EXERCISE OBJECTIVE: Restate word for word the span that opens with the line containing "SNR & clean: $+16.2$\,dB" and closes with the final line of the data; give only those lines.

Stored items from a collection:
———

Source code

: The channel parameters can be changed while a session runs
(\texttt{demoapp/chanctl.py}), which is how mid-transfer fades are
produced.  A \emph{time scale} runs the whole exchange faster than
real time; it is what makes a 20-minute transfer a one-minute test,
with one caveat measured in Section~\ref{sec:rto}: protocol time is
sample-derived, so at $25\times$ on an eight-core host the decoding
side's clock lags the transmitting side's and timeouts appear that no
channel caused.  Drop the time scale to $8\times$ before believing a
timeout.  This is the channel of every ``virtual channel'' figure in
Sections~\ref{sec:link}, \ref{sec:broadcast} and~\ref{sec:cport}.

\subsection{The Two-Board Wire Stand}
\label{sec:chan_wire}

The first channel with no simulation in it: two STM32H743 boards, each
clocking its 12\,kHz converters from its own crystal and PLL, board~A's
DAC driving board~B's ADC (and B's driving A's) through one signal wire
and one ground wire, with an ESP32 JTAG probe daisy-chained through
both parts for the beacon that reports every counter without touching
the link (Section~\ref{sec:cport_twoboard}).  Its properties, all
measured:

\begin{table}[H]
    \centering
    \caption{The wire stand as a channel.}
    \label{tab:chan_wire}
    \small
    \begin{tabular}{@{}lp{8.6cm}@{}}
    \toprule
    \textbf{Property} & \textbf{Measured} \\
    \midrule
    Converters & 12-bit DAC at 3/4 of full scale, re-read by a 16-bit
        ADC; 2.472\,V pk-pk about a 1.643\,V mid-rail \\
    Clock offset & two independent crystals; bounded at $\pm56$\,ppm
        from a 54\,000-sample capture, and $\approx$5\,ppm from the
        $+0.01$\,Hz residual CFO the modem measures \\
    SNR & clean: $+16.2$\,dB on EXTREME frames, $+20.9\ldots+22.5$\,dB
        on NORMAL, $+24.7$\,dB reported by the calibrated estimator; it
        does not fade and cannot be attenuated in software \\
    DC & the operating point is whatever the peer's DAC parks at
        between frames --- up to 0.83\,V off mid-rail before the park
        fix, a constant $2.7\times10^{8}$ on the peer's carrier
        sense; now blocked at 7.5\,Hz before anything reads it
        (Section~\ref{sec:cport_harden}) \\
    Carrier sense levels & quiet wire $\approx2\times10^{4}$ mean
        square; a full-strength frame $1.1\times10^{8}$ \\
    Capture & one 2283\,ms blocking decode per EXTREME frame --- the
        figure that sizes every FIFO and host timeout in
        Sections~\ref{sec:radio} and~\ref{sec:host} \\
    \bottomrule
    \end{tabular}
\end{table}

———

FINISHED TASK:
    SNR & clean: $+16.2$\,dB on EXTREME frames, $+20.9\ldots+22.5$\,dB
        on NORMAL, $+24.7$\,dB reported by the calibrated estimator; it
        does not fade and cannot be attenuated in software \\
    DC & the operating point is whatever the peer's DAC parks at
        between frames --- up to 0.83\,V off mid-rail before the park
        fix, a constant $2.7\times10^{8}$ on the peer's carrier
        sense; now blocked at 7.5\,Hz before anything reads it
        (Section~\ref{sec:cport_harden}) \\
    Carrier sense levels & quiet wire $\approx2\times10^{4}$ mean
        square; a full-strength frame $1.1\times10^{8}$ \\
    Capture & one 2283\,ms blocking decode per EXTREME frame --- the
        figure that sizes every FIFO and host timeout in
        Sections~\ref{sec:radio} and~\ref{sec:host} \\
    \bottomrule
    \end{tabular}
\end{table}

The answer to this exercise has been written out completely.